Thanks to multiple organizations, individuals and local government entities, the rallying cry to take a once family-friendly community, that over time fell into a blighted neighborhood, and return it into something special is making steady progress.
The latest ally in the cause to transform the VOTA into a destination spot is the Manatee Chamber of Commerce's downtown redevelopment committee, which voted May 4 to make the Village its priority project.
According to chamber board member Ben Bakker, the vote was unanimous, "to both endorse and support the VOTA tapestry plan," which is a multi-layered plan with long-term, short-term and priority projects interwoven into one overall vision to improve and enhance the village.
The idea of the village dates back several decades to Jamaican artist Herbie Rose who opened a studio in the village in the 1980s encouraging other artists to join him in becoming a community of artists.
Over the years, artists of every genre began to filter into the village and in 1999 when the Artists Guild of Manatee was founded, the village saw an influx of new artists arrive.

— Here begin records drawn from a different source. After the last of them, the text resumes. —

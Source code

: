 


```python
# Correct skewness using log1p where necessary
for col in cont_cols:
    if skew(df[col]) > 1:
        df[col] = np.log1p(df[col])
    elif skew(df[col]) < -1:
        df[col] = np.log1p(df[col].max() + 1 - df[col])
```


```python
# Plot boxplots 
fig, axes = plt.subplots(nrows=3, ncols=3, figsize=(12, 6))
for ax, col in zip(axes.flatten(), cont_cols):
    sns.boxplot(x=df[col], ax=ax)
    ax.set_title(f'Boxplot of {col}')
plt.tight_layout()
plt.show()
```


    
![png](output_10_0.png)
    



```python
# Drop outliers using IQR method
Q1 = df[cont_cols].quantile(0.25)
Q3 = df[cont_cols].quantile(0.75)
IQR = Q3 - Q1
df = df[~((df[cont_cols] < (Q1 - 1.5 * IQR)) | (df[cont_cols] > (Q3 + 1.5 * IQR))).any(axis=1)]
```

Christine Turner, who owns Baobob Tree Gallery and Studio 54 with her husband Gordon, moved into the village in 2003, as part of what Turner calls "the second wave. About every four years we were getting a new wave of artists moving into the village. Then the economy tanked and the growth stalled, but I think it has recovered enough to where we are about ready for another one."
More artists are the foundation of the village's vision and why it was rezoned in the late 1990s to commercial and residential to allow artists to create gallery homes. That was an attractive venture for Valeri Borstelmann, a mixed media artist who also founded the Bradentucky Bombers roller derby team.

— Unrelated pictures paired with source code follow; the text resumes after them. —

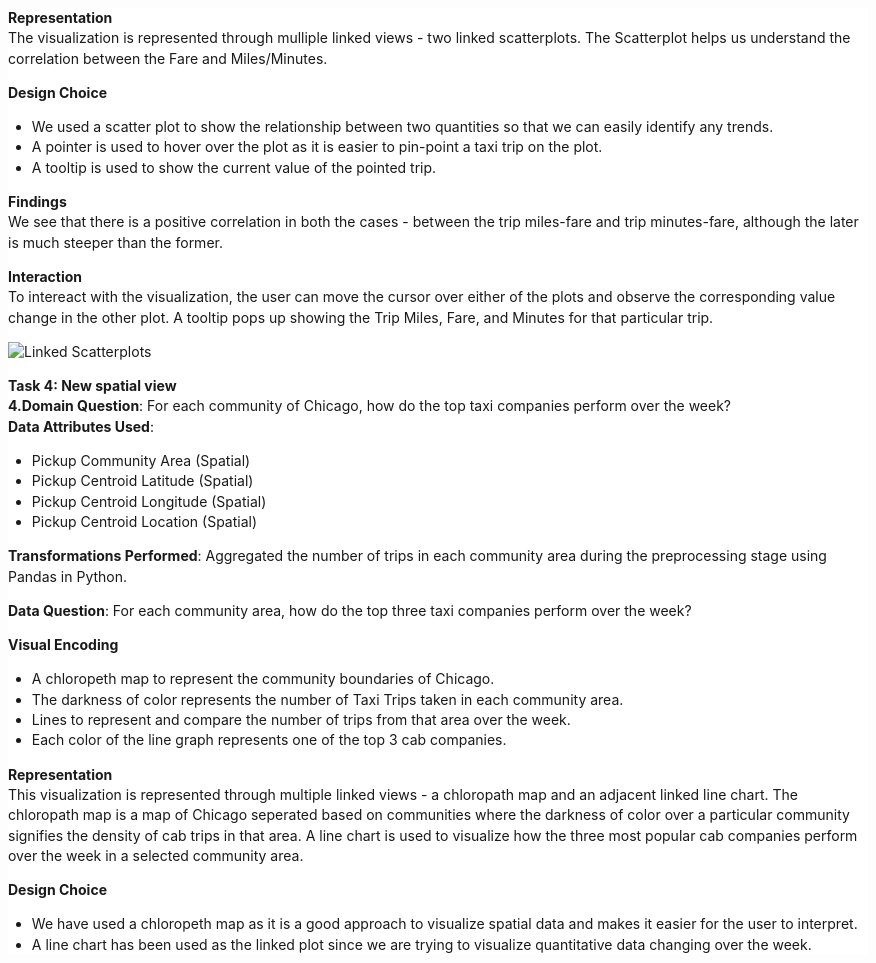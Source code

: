 **Representation**
<br>The visualization is represented through mulliple linked views - two linked scatterplots. The Scatterplot helps us understand the correlation between the Fare and Miles/Minutes. 

**Design Choice**
- We used a scatter plot to show the relationship between two quantities so that we can easily identify any trends.
- A pointer is used to hover over the plot as it is easier to pin-point a taxi trip on the plot.
- A tooltip is used to show the current value of the pointed trip.
 
**Findings**
<br>We see that there is a positive correlation in both the cases - between the trip miles-fare and trip minutes-fare, although the later is much steeper than the former.

**Interaction**
<br>To intereact with the visualization, the user can move the cursor over either of the plots and observe the corresponding value change in the other plot. A tooltip pops up showing the Trip Miles, Fare, and Minutes for that particular trip. 

![Linked Scatterplots](https://github.com/nchand26/project-3-viz-comrades/blob/main/linked_scatterplots.png) 

**Task 4: New spatial view**
<br>**4.Domain Question**: For each community of Chicago, how do the top taxi companies perform over the week?
<br>**Data Attributes Used**:
- Pickup Community Area (Spatial) 
- Pickup Centroid Latitude (Spatial)
- Pickup Centroid Longitude (Spatial) 
- Pickup Centroid Location (Spatial)

**Transformations Performed**: Aggregated the number of trips in each community area during the preprocessing stage using Pandas in Python.

**Data Question**: For each community area, how do the top three taxi companies perform over the week?

**Visual Encoding**
- A chloropeth map to represent the community boundaries of Chicago.
- The darkness of color represents the number of Taxi Trips taken in each community area.
- Lines to represent and compare the number of trips from that area over the week.
- Each color of the line graph represents one of the top 3 cab companies. 

**Representation**
<br>This visualization is represented through multiple linked views - a chloropath map and an adjacent linked line chart. The chloropath map is a map of Chicago seperated based on communities where the darkness of color over a particular community signifies the density of cab trips in that area. A line chart is used to visualize how the three most popular cab companies perform over the week in a selected community area.

**Design Choice**
- We have used a chloropeth map as it is a good approach to visualize spatial data and makes it easier for the user to interpret.
- A line chart has been used as the linked plot since we are trying to visualize quantitative data changing over the week.
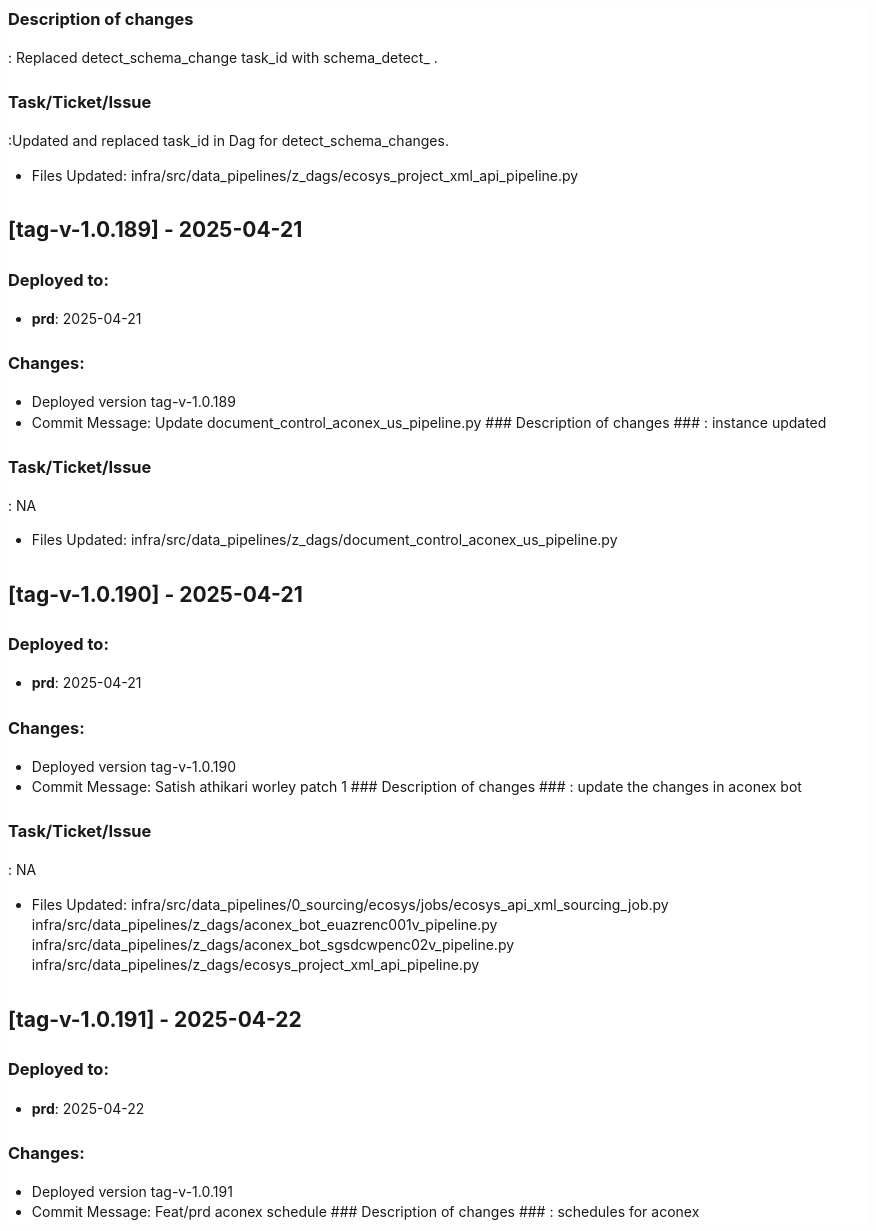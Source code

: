 ### Description of changes ###
: Replaced detect_schema_change task_id with schema_detect_  .

### Task/Ticket/Issue ###
:Updated and replaced task_id in Dag for detect_schema_changes.
- Files Updated: infra/src/data_pipelines/z_dags/ecosys_project_xml_api_pipeline.py

#####
## [tag-v-1.0.189] - 2025-04-21
### Deployed to:
- **prd**: 2025-04-21
### Changes:
- Deployed version tag-v-1.0.189
- Commit Message: Update document_control_aconex_us_pipeline.py ### Description of changes ###
: instance updated

### Task/Ticket/Issue ###
: NA
- Files Updated: infra/src/data_pipelines/z_dags/document_control_aconex_us_pipeline.py

#####
## [tag-v-1.0.190] - 2025-04-21
### Deployed to:
- **prd**: 2025-04-21
### Changes:
- Deployed version tag-v-1.0.190
- Commit Message: Satish athikari worley patch 1 ### Description of changes ###
: update the changes in aconex bot

### Task/Ticket/Issue ###
: NA
- Files Updated: infra/src/data_pipelines/0_sourcing/ecosys/jobs/ecosys_api_xml_sourcing_job.py
infra/src/data_pipelines/z_dags/aconex_bot_euazrenc001v_pipeline.py
infra/src/data_pipelines/z_dags/aconex_bot_sgsdcwpenc02v_pipeline.py
infra/src/data_pipelines/z_dags/ecosys_project_xml_api_pipeline.py

#####
## [tag-v-1.0.191] - 2025-04-22
### Deployed to:
- **prd**: 2025-04-22
### Changes:
- Deployed version tag-v-1.0.191
- Commit Message: Feat/prd aconex schedule ### Description of changes ###
: schedules for aconex

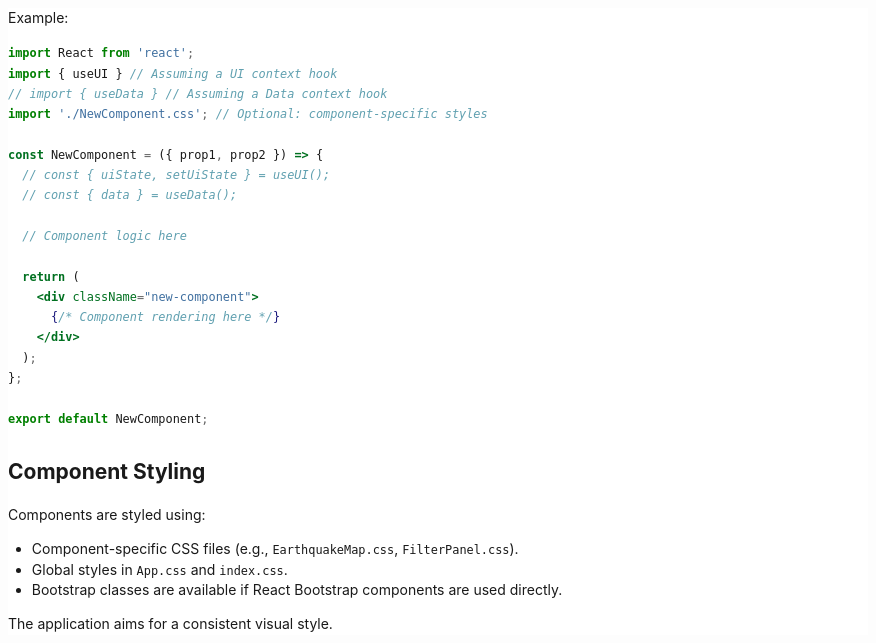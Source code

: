 Example:
```jsx
import React from 'react';
import { useUI } // Assuming a UI context hook
// import { useData } // Assuming a Data context hook
import './NewComponent.css'; // Optional: component-specific styles

const NewComponent = ({ prop1, prop2 }) => {
  // const { uiState, setUiState } = useUI();
  // const { data } = useData();
  
  // Component logic here
  
  return (
    <div className="new-component">
      {/* Component rendering here */}
    </div>
  );
};

export default NewComponent;
```

## Component Styling

Components are styled using:
- Component-specific CSS files (e.g., `EarthquakeMap.css`, `FilterPanel.css`).
- Global styles in `App.css` and `index.css`.
- Bootstrap classes are available if React Bootstrap components are used directly.

The application aims for a consistent visual style.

"We knew there weren't many areas zoned for something like that," said Borstelmann. "We looked at the community and saw there were several artists already here, but they weren't doing a lot to promote themselves and it was still considered to be a blighted neighborhood. That worried us because we wanted to start a family."
Borstelmann said she attended all of the early meetings about the vision for the village and bought into the
idea. She moved into the village in 2001.
Johnette Isham, executive director of Realize Bradenton, said civic leaders, residents and creative partners saw it as an opportunity to transform an entire community.
"It took a lot of courage, cooperation, hard work, time and money," said Isham who praised city leaders like Mayor Wayne Poston, Planning Director Tim Polk and Ward 3 Councilman Patrick Roff who she said have worked hard over the past few years to invest all of those things into the village.
"The community has evolved and changed a lot over the past few years and now with this tapestry project and so many people and organizations coming together, we are ready to take the village to the next level of success," said Isham.
Amara Cocilovo, president of the Artists Guild of Manatee, said success is bound to establish a greater sense of place.
"We have things we are doing right now to accomplish that, but it's about freshening our perspective and strengthening our sense of brand that is going to continue to allow the village to grow in the direction we all want," said Cocilovo.
The long-term goal, according to Turner, is to see all of the blighted homes gone and occupied by artists, but it's also about retaining a strong sense of community.
"The great thing about the village is that it is a real community like the 1950s where you sit out on your porch and within minutes there are 10 people who walk by that you know," said Turner.
"It's a throwback to a time where friends and neighbors just drop by to say hi. That doesn't happen anywhere else. Everybody is passionate about where the village is and where it's going."
Cocilovo said the slow and steady progress of transforming the village has been a positive.
"Yes we all want the vision to be now, but the slow steadiness has built a foundation of viability and there are things that can get lost in doing things too fast," she said. "One of them is that sense of community and that is the one thing none of us want to lose."